Despite some positive qualities, postmodernism and secularism pose significant challenges to Christianity. And a postmodern worldview doesn’t just affect non-Christians but followers of Jesus as well. I came across an interview from Wretched.org which highlighted some of the obstacles facing Christian evangelists in today’s postmodern culture. Below is part of the interview between the Todd Friel of Wretched and a student who describes himself as a Christian:
Interviewer: Let’s say I’m not a Christian. Persuade me to believe in the same faith that you have.
Student: I’d have to know a little bit more about your situation and who you are, and where you’re coming from. But if I were forced to persuade you, I would ask you to live a life of loving others above all.
Interviewer: Ok. And what if I don’t want to?
Student: Um, that’s your choice.
Interviewer: So is that why you’re a Christian?
Interviewer: I’m asking you to persuade me. Why should I become a Christian?
Student: I don’t think you should become a Christian.
Interviewer: How come?
Student: Because I think you are entitled to believe what you want to believe.
I want to share couple of observations about this conversation. Firstly, it’s always good to know about a person’s context and background when we witness to them. But we don’t need to know everything about a person in order to share the gospel. And that’s because the message of Jesus is universal. Of course we want to know how to best communicate the gospel to different kinds of people. But this is an issue of communication rather than application. The fact that Jesus died for our sins is just as applicable to the young child as to the retired person, to the unemployed man and the professional woman. Our identity is always secondary to the over-arching truth of God’s word. This is a problem for the postmodern worldview, which is deeply suspicious of ‘meta-narratives’ (stories or theories that try to make sense of the world).
Secondly, there’s no mention of Jesus. What a tragedy it is when the message of Christianity is reduced to simply ‘loving others above all.’ Good though this sentiment might appear to be (who wants to criticise love?), there is nothing to separate it from the philosophy of Plato, Buddah or Oprah. But the most shocking line from the video was when the interviewer asked “Why should I become a Christian?” to which the student responded, “I don’t think you should.”
It’s hard to imagine the apostle Paul responding to that question with the same answer. In fact, we see a similar question directed to him by King Agrippa in Acts 26. After hearing Paul preach, Agrippa asks, “Are you so quickly persuading me to become a Christian?” Paul responds, “Whether quickly or not, I pray to God that not only you but also all who are listening to me today might become such as I am” (Acts 26:28-29). His desire was that everyone would know the transformative power of the gospel, as he so clearly did.

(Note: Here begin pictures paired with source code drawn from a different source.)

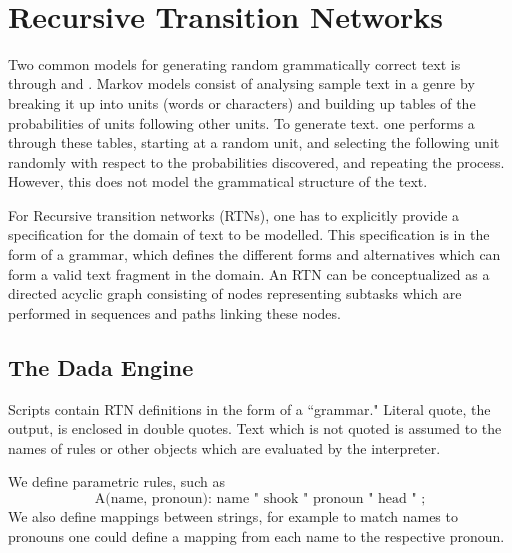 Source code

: \documentclass[12pt, a4paper, oneside, openright, titlepage]{book}
\begin{document}
\begin{appendices}
    \
        \section{Recursive Transition Networks}

        Two common models for generating random grammatically correct text is through  and . Markov models consist of analysing sample text in a genre by breaking it up into units (words or characters) and building up tables of the probabilities of units following other units. To generate text. one performs a  through these tables, starting at a random unit, and selecting the following unit randomly with respect to the probabilities discovered, and repeating the process. However, this does not model the grammatical structure of the text. 

        For Recursive transition networks (RTNs), one has to explicitly provide a specification for the domain of text to be modelled. This specification is in the form of a grammar, which defines the different forms and alternatives which can form a valid text fragment in the domain. An RTN can be conceptualized as a directed acyclic graph consisting of nodes representing subtasks which are performed in sequences and paths linking these nodes.

        \subsection{The Dada Engine}

        Scripts contain RTN definitions in the form of a ``grammar." Literal quote, the output, is enclosed in double quotes. Text which is not quoted is assumed to the names of rules or other objects which are evaluated by the interpreter.

        We define parametric rules, such as $$\text{A(name, pronoun): name " shook " pronoun " head " ;}$$ We also define mappings between strings, for example to match names to pronouns one could define a mapping from each name to the respective pronoun. 
\end{appendices}
\end{document}
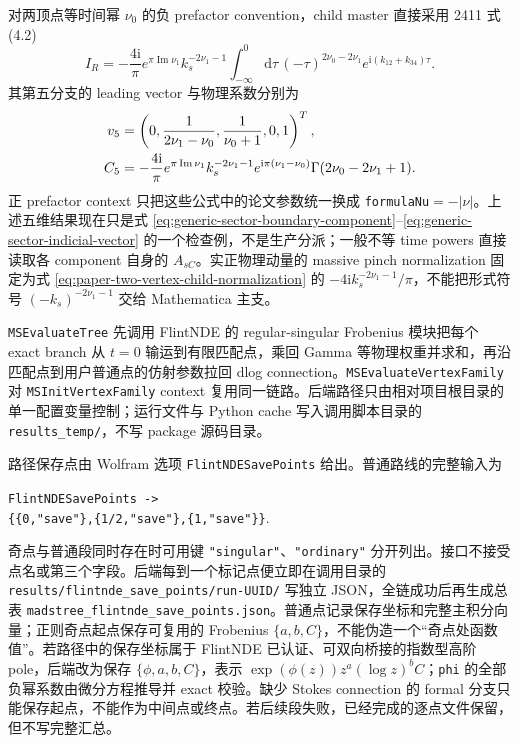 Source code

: \documentclass[11pt,a4paper]{ctexart}
\newcommand{\dd}{\mathrm d}
\newcommand{\ii}{\mathrm i}
\begin{document}
对两顶点等时间幂 $\nu_0$ 的负 prefactor convention，child master 直接采用 2411 式 (4.2)
\begin{equation}
 I_R=-\frac{4\ii}{\pi}e^{\pi\operatorname{Im}\nu_1}k_s^{-2\nu_1-1}
 \int_{-\infty}^{0}\dd\tau\,(-\tau)^{2\nu_0-2\nu_1}
 e^{\ii(k_{12}+k_{34})\tau}.
 \label{eq:paper-two-vertex-child-normalization}
\end{equation}
其第五分支的 leading vector 与物理系数分别为
\begin{align}
 v_5&=\left(0,\frac{1}{2\nu_1-\nu_0},\frac{1}{\nu_0+1},0,1\right)^T,
 \notag\\
 C_5&=-\frac{4\ii}{\pi}e^{\pi\operatorname{Im}\nu_1}
 k_s^{-2\nu_1-1}e^{\ii\pi(\nu_1-\nu_0)}
 \Gamma(2\nu_0-2\nu_1+1).
 \label{eq:paper-two-vertex-contact-boundary}
\end{align}
正 prefactor context 只把这些公式中的论文参数统一换成 \texttt{formulaNu}$=-|\nu|$。上述五维结果现在只是式 \eqref{eq:generic-sector-boundary-component}--\eqref{eq:generic-sector-indicial-vector} 的一个检查例，不是生产分派；一般不等 time powers 直接读取各 component 自身的 $A_{sC}$。实正物理动量的 massive pinch normalization 固定为式 \eqref{eq:paper-two-vertex-child-normalization} 的 $-4\ii k_s^{-2\nu_1-1}/\pi$，不能把形式符号 $(-k_s)^{-2\nu_1-1}$ 交给 Mathematica 主支。

\texttt{MSEvaluateTree} 先调用 FlintNDE 的 regular-singular Frobenius 模块把每个 exact branch 从 $t=0$ 输运到有限匹配点，乘回 Gamma 等物理权重并求和，再沿匹配点到用户普通点的仿射参数拉回 dlog connection。\texttt{MSEvaluateVertexFamily} 对 \texttt{MSInitVertexFamily} context 复用同一链路。后端路径只由相对项目根目录的单一配置变量控制；运行文件与 Python cache 写入调用脚本目录的 \texttt{results\_temp/}，不写 package 源码目录。

路径保存点由 Wolfram 选项 \texttt{FlintNDESavePoints} 给出。普通路线的完整输入为
\begin{center}
 \texttt{FlintNDESavePoints ->}\\
 \texttt{\{\{0,"save"\},\{1/2,"save"\},\{1,"save"\}\}}.
\end{center}
奇点与普通段同时存在时可用键 \texttt{"singular"}、\texttt{"ordinary"} 分开列出。接口不接受点名或第三个字段。后端每到一个标记点便立即在调用目录的 \texttt{results/flintnde\_save\_points/run-UUID/} 写独立 JSON，全链成功后再生成总表 \texttt{madstree\_flintnde\_save\_points.json}。普通点记录保存坐标和完整主积分向量；正则奇点起点保存可复用的 Frobenius $\{a,b,C\}$，不能伪造一个“奇点处函数值”。若路径中的保存坐标属于 FlintNDE 已认证、可双向桥接的指数型高阶 pole，后端改为保存
$\{\phi,a,b,C\}$，表示 $\exp(\phi(z))z^a(\log z)^bC$；\texttt{phi} 的全部负幂系数由微分方程推导并 exact 校验。缺少 Stokes connection 的 formal 分支只能保存起点，不能作为中间点或终点。若后续段失败，已经完成的逐点文件保留，但不写完整汇总。
\end{document}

The student in question is a young man, so perhaps we should go easy on him. I wince when I think about some of the beliefs I had as a student. None of us has a perfect Christian worldview and we are constantly in need of Biblical correction to our beliefs and behaviour. Yet the concern is that this student is merely articulating what some of his Christian friends also believe: that it’s wrong to call someone else ‘wrong.’ We must step back from the cliff edge of postmodernity and return, as Francis Schaeffer said, to the idea of ‘true Truth’. Jesus is the Way, the Truth, the Life. And we need to better communicate that message to a world in desperate need of the gospel’s life-changing power.